Guru Nanak (1469-1539) was one of the greatest religious innovators of all time and the founder of the Sikh religion.
Guru Nanak’s birthday is celebrated by Sikhs on April 14th by the Nanakshahi calendar. (The date according to the lunar calendar changes annually but is usually in November.)
Nanak’s religious ideas draw on both Hindu and Islamic thought, but are far more than just a synthesis. Nanak was an original spiritual thinker and expressed his thoughts in extraordinary poetry that forms the basis of Sikh scripture.
Little is known about the life of Nanak, but Sikh tradition has a much-loved set of stories or janam sakhis which relate various incidents from his life, and include many of his important teachings.
Nanak was born about 40 miles from Lahore (now in Pakistan) in 1469. Sikh traditions teach that his birth and early years were marked with many events that demonstrated that God had marked him out for something special and was keeping an eye on him.
His family were Hindus, but Nanak soon showed an advanced interest in religion and studied Islam and Hinduism extensively. As a child he demonstrated great ability as a poet and philosopher.
One famous story about Guru Nanak tells of his rebellion at the age of eleven. At this age Hindu boys of his caste would start to wear the sacred thread to distinguish them. Nanak refused, saying that people should be distinguished by the things that they did, and their individual qualities, rather than by a thread.
Nanak continued to demonstrate a radical spiritual streak – arguing with local holy men and sages, both Hindu and Muslim, that external things like pilgrimages, penances, and poverty were of far less spiritual importance than internal changes to the individual’s soul.
He worked for a while as an accountant but while still quite young decided to devote himself to spiritual matters.
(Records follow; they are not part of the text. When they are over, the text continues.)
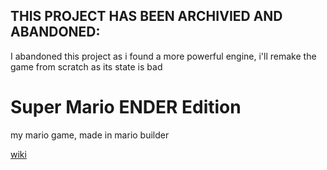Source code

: ## THIS PROJECT HAS BEEN ARCHIVIED AND ABANDONED:
I abandoned this project as i found a more powerful engine, i'll remake the game from scratch as its state is bad


# Super Mario ENDER Edition
 my mario game, made in mario builder
 
[wiki](https://github.com/ENDERZOMBI102/Super-Mario-ENDER-Edition/wiki)
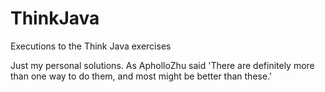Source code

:# ThinkJava
Executions to the Think Java exercises 

Just my personal solutions. As ApholloZhu said 'There are definitely more than one way to do them, and most might be better than these.'
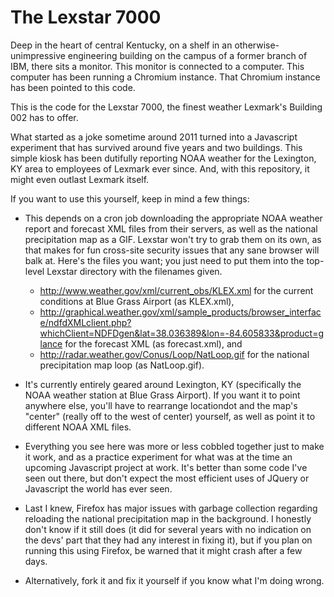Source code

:# The Lexstar 7000

Deep in the heart of central Kentucky, on a shelf in an otherwise-unimpressive engineering building on the campus of a former branch of IBM, there sits a monitor.  This monitor is connected to a computer.  This computer has been running a Chromium instance.  That Chromium instance has been pointed to this code.

This is the code for the Lexstar 7000, the finest weather Lexmark's Building 002 has to offer.

What started as a joke sometime around 2011 turned into a Javascript experiment that has survived around five years and two buildings.  This simple kiosk has been dutifully reporting NOAA weather for the Lexington, KY area to employees of Lexmark ever since.  And, with this repository, it might even outlast Lexmark itself.

If you want to use this yourself, keep in mind a few things:

* This depends on a cron job downloading the appropriate NOAA weather report and forecast XML files from their servers, as well as the national precipitation map as a GIF.  Lexstar won't try to grab them on its own, as that makes for fun cross-site security issues that any sane browser will balk at.  Here's the files you want; you just need to put them into the top-level Lexstar directory with the filenames given.
  * http://www.weather.gov/xml/current_obs/KLEX.xml for the current conditions at Blue Grass Airport (as KLEX.xml),
  * http://graphical.weather.gov/xml/sample_products/browser_interface/ndfdXMLclient.php?whichClient=NDFDgen&lat=38.036389&lon=-84.605833&product=glance for the forecast XML (as forecast.xml), and
  * http://radar.weather.gov/Conus/Loop/NatLoop.gif for the national precipitation map loop (as NatLoop.gif).

* It's currently entirely geared around Lexington, KY (specifically the NOAA weather station at Blue Grass Airport).  If you want it to point anywhere else, you'll have to rearrange locationdot and the map's "center" (really off to the west of center) yourself, as well as point it to different NOAA XML files.

* Everything you see here was more or less cobbled together just to make it work, and as a practice experiment for what was at the time an upcoming Javascript project at work.  It's better than some code I've seen out there, but don't expect the most efficient uses of JQuery or Javascript the world has ever seen.

* Last I knew, Firefox has major issues with garbage collection regarding reloading the national precipitation map in the background.  I honestly don't know if it still does (it did for several years with no indication on the devs' part that they had any interest in fixing it), but if you plan on running this using Firefox, be warned that it might crash after a few days.

* Alternatively, fork it and fix it yourself if you know what I'm doing wrong.
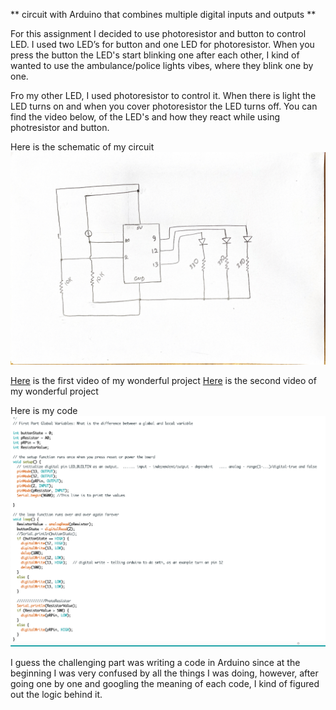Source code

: ** circuit with Arduino that combines multiple digital inputs and outputs **

For this assignment I  decided to use photoresistor and button to control LED. I used two LED’s for button and one LED for photoresistor. When you press the button the LED's start blinking one after each other, I kind of wanted to use the ambulance/police lights vibes, where they blink one by one. 

Fro my other LED, I used photoresistor to control it. When there is light the LED turns on and when you cover photoresistor the LED turns off. You can find the video below, of the LED's and how they react while using photresistor and button. 

Here is the schematic of my circuit 
![](schematic.jpg)

[Here](https://youtu.be/47wNioMuzHE) is the first video of my wonderful project
[Here](https://youtu.be/wN_avcV4_wk) is the second video of my wonderful project 

Here is my code 
![](code1.png)

I guess the challenging part was writing a code in Arduino since at the beginning I was very confused by all the things I was doing, however, after going one by one and googling the meaning of each code, I kind of figured out the logic behind it. 
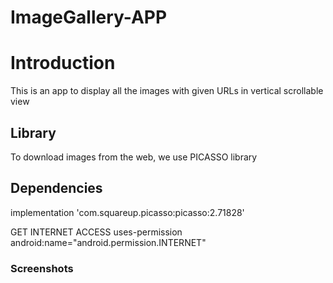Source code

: # ImageGallery-APP

# Introduction
This is an app to display all the images with given URLs in vertical scrollable view

## Library 
To download images from the web, we use PICASSO library

## Dependencies
implementation 'com.squareup.picasso:picasso:2.71828'

GET INTERNET ACCESS 
uses-permission android:name="android.permission.INTERNET"

### Screenshots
He was inspired by a powerful spiritual experience that gave him a vision of the true nature of God, and confirmed his idea that the way to spiritual growth was through meditation and through living in a way that reflected the presence of the divine within each human being.
In 1496, although married and having a family, Nanak set out on a set of spiritual journeys through India, Tibet and Arabia that lasted nearly 30 years. He studied and debated with the learned men he met along the way and as his ideas took shape he began to teach a new route to spiritual fulfilment and the good life.
The last part of his life was spent at Kartarpur in the Punjab, where he was joined by many disciples attracted by his teachings.
The most famous teachings attributed to Guru Nanak are that there is only one God, and that all human beings can have direct access to God with no need of rituals or priests. His most radical social teachings denounced the caste system and taught that everyone is equal, regardless of caste or gender.